Whenever I reach the end of one of my playlists, Spotify goes ahead and generates a queue of recommended suggestions. K cool. However, it's gotten to the point that I can predict 95% of the songs that it's going to play.
As a feature that is supposed to help me discover new music (or at least, not actively infuriate me) all it is doing is overplaying and ruining songs. The algorithm will pick up a song that I have just listened to, and play it again, and again. Maybe every 25th tune will be one that I haven't heard before (if I'm lucky) or at least something that I haven't heard for a while. As a success ratio for predicting like songs, that's atrocious.
It's mostly incredibly frustrating because I know how much data is available to your platform, and it's a bit of an insult that your ML team cannot even get the basics of "don't play the same song three times an hour" down. There are people who would sell their firstborn to feed their models with your data, so it's like, seriously can you not do better?
So obviously you're not going to build a better model just because I'm annoyed (and yeah I'm sure you're working on it, anyway). But if there could at least be a way of "banning" songs, that would be a good intermediary step. Some kind of denylist to take overplayed tunes out of the pool.
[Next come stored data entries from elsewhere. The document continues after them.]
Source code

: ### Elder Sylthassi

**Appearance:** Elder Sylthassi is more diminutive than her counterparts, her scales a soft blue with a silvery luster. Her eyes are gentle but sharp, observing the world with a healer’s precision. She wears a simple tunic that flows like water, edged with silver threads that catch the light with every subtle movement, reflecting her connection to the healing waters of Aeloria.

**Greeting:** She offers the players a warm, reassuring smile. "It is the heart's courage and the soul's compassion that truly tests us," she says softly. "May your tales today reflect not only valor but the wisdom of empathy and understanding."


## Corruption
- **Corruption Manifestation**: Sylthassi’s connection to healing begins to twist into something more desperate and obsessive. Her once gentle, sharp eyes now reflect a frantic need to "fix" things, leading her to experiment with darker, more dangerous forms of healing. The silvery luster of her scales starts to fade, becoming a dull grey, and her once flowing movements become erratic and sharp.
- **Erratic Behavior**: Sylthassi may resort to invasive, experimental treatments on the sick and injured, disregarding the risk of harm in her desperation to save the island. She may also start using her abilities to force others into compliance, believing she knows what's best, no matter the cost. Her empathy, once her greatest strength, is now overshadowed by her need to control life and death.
Even a way of setting a filter for possible suggestions, eg: "as a user, if I have listened to a song x times in last month, don't shove it in my face for the nth time." Something like that.
There used to be the thumbs-up, thumbs-down buttons (which I'm gonna bet were primarily aesthetic) so could we not have something like that back? A "click this and we won't suggest this song again" button. Users who use the platform heavily would not mind providing feedback if it genuinely resulted in an improved listening experience. I am such a user. I would not mind.
Thanks. And sorry ML team, I'm sure you guys are great. I get that recommendations tend towards silos. But with the resources at your disposal, as the biggest music streaming platform in the world, I gotta believe that you can do better.